With Twitter and Facebook blocked in China, the stream of information from Chinese domestic social media provides a case study of social media behavior under the influence of active censorship. While much work has looked at efforts to prevent access to information in China (including IP blocking of foreign Web sites or search engine filtering), we present here the first large–scale analysis of political content censorship in social media, i.e., the active deletion of messages published by individuals.
In a statistical analysis of 56 million messages (212,583 of which have been deleted out of 1.3 million checked, more than 16 percent) from the domestic Chinese microblog site Sina Weibo, and 11 million Chinese–language messages from Twitter, we uncover a set a politically sensitive terms whose presence in a message leads to anomalously higher rates of deletion. We also note that the rate of message deletion is not uniform throughout the country, with messages originating in the outlying provinces of Tibet and Qinghai exhibiting much higher deletion rates than those from eastern areas like Beijing.

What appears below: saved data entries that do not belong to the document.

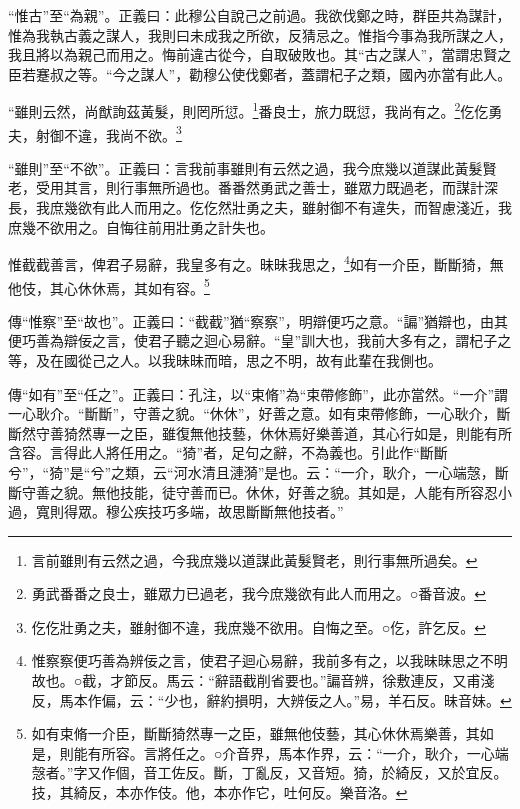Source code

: {\noindent\shu{}\fzkt “惟古”至“為親”。正義曰：此穆公自說己之前過。我欲伐鄭之時，群臣共為謀計，惟為我執古義之謀人，我則曰未成我之所欲，反猜忌之。惟指今事為我所謀之人，我且將以為親己而用之。悔前違古從今，自取破敗也。其“古之謀人”，當謂忠賢之臣若蹇叔之等。“今之謀人”，勸穆公使伐鄭者，蓋謂杞子之類，國內亦當有此人。 \par}

“雖則云然，尚猷詢茲黃髮，則罔所愆。\footnote{言前雖則有云然之過，今我庶幾以道謀此黃髮賢老，則行事無所過矣。}番良士，旅力既愆，我尚有之。\footnote{勇武番番之良士，雖眾力已過老，我今庶幾欲有此人而用之。○番音波。}仡仡勇夫，射御不違，我尚不欲。\footnote{仡仡壯勇之夫，雖射御不違，我庶幾不欲用。自悔之至。○仡，許乞反。}


{\noindent\shu{}\fzkt “雖則”至“不欲”。正義曰：言我前事雖則有云然之過，我今庶幾以道謀此黃髮賢老，受用其言，則行事無所過也。番番然勇武之善士，雖眾力既過老，而謀計深長，我庶幾欲有此人而用之。仡仡然壯勇之夫，雖射御不有違失，而智慮淺近，我庶幾不欲用之。自悔往前用壯勇之計失也。 \par}

惟截截善言，俾君子易辭，我皇多有之。昧昧我思之，\footnote{惟察察便巧善為辨佞之言，使君子迴心易辭，我前多有之，以我昧昧思之不明故也。○截，才節反。馬云：“辭語截削省要也。”諞音辨，徐敷連反，又甫淺反，馬本作偏，云：“少也，辭約損明，大辨佞之人。”易，羊石反。昧音妹。}如有一介臣，斷斷猗，無他伎，其心休休焉，其如有容。\footnote{如有束脩一介臣，斷斷猗然專一之臣，雖無他伎藝，其心休休焉樂善，其如是，則能有所容。言將任之。○介音界，馬本作界，云：“一介，耿介，一心端愨者。”字又作個，音工佐反。斷，丁亂反，又音短。猗，於綺反，又於宜反。技，其綺反，本亦作伎。他，本亦作它，吐何反。樂音洛。}


{\noindent\zhuan{}\fzbyks 傳“惟察”至“故也”。正義曰：“截截”猶“察察”，明辯便巧之意。“諞”猶辯也，由其便巧善為辯佞之言，使君子聽之迴心易辭。“皇”訓大也，我前大多有之，謂杞子之等，及在國從己之人。以我昧昧而暗，思之不明，故有此輩在我側也。 \par}

{\noindent\zhuan{}\fzbyks 傳“如有”至“任之”。正義曰：孔注，以“束脩”為“束帶修飾”，此亦當然。“一介”謂一心耿介。“斷斷”，守善之貌。“休休”，好善之意。如有束帶修飾，一心耿介，斷斷然守善猗然專一之臣，雖復無他技藝，休休焉好樂善道，其心行如是，則能有所含容。言得此人將任用之。“猗”者，足句之辭，不為義也。引此作“斷斷兮”，“猗”是“兮”之類，云“河水清且漣漪”是也。云：“一介，耿介，一心端愨，斷斷守善之貌。無他技能，徒守善而已。休休，好善之貌。其如是，人能有所容忍小過，寬則得眾。穆公疾技巧多端，故思斷斷無他技者。” \par}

1. Introduction 2. Internet censorship in China 3. Microblogs 4. Message deletion 5. Twitter vs. Sina comparison 6. Search blocking 7. Deletion rates of politically sensitive terms 8. Geographic distribution 9. Conclusion
Much research on Internet censorship has focused on only one of its aspects: IP and DNS filtering within censored countries of Web sites beyond their jurisdiction, such as the so–called “Great Firewall of China” (GFW) that prevents Chinese residents from accessing foreign Web sites such as Google and Facebook (FLOSS, 2011; OpenNet Initiative, 2009; Roberts, et al., 2009), or Egypt’s temporary blocking of social media Web sites such as Twitter during its protests in early 2011.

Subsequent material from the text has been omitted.